Judging from the details of the evidence, from the trial Court’s assessment of the same, and from the contentions of the appellant, it is clear to us that this is a matter to be decided essentially on the basis of our perception of the evidence.
We find no evidence that, as the appellant contends, the case “was poorly investigated”; we find no misdirection on the part of the trial Court, in its findings; we do not agree that the trial Court failed to consider the defence evidence; we do not agree that the two robbery incidents separated by barely two hours, on the material night, were unrelated, in the individual actors and in the means used to facilitate the same; we have found no evidence of any impropriety in the conduct of the identification parade; we do not agree with the contention that a positive identification of the appellant herein was not achieved; it is not true, in our opinion, that the proof effected by the prosecution did not go to a level beyond reasonable doubts.
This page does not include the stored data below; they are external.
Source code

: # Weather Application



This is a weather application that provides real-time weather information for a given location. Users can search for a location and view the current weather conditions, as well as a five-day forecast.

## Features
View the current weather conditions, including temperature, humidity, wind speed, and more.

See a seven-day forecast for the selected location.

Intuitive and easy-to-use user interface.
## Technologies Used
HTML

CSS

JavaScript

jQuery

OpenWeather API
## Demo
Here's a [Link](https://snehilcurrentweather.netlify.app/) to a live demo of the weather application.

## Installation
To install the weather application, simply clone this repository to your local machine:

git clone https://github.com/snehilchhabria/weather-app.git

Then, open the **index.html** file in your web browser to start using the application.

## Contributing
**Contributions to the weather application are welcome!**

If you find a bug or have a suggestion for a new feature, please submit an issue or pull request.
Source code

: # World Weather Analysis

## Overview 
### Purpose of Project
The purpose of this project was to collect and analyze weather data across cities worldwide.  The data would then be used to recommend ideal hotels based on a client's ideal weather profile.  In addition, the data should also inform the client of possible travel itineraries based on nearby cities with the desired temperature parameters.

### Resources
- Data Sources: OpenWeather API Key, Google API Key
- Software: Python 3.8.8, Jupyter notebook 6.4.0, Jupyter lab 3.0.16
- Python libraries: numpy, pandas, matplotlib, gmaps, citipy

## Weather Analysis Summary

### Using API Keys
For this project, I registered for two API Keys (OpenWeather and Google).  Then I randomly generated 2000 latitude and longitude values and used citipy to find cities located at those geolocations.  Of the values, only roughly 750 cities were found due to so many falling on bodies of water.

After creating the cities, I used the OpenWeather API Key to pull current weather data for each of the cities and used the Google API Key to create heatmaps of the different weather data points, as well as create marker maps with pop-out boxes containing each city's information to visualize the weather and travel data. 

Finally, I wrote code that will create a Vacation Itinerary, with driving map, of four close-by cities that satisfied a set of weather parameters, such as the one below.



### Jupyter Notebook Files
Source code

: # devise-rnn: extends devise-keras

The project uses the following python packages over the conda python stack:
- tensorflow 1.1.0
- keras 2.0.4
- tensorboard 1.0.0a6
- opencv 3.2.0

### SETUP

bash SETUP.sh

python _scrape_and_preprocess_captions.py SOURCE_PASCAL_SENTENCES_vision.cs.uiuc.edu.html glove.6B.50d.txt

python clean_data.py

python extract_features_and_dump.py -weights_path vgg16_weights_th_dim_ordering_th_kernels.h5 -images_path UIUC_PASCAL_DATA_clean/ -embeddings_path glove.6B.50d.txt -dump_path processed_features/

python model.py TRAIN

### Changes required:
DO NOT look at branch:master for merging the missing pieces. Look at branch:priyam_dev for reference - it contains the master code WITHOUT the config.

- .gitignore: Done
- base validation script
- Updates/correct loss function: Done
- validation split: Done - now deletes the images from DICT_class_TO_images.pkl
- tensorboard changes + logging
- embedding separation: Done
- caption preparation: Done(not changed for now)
PW1’s evidence is crucial; he had clearly observed and retained in his senses the visage of the appellant herein; he gave the account to the Police; and he verified those very features when he identified the appellant at the identification parade; he accurately identified the appellant as one of the suspects of the material night.
We hold that the trial Court properly assessed the evidence, and came to the only correct finding.
We dismiss the appeal; uphold the conviction; affirm sentence as imposed by the trial Court.
Orders accordingly.
DATEDandDELIVEREDatMOMBASAthis 12thofApril, 2011.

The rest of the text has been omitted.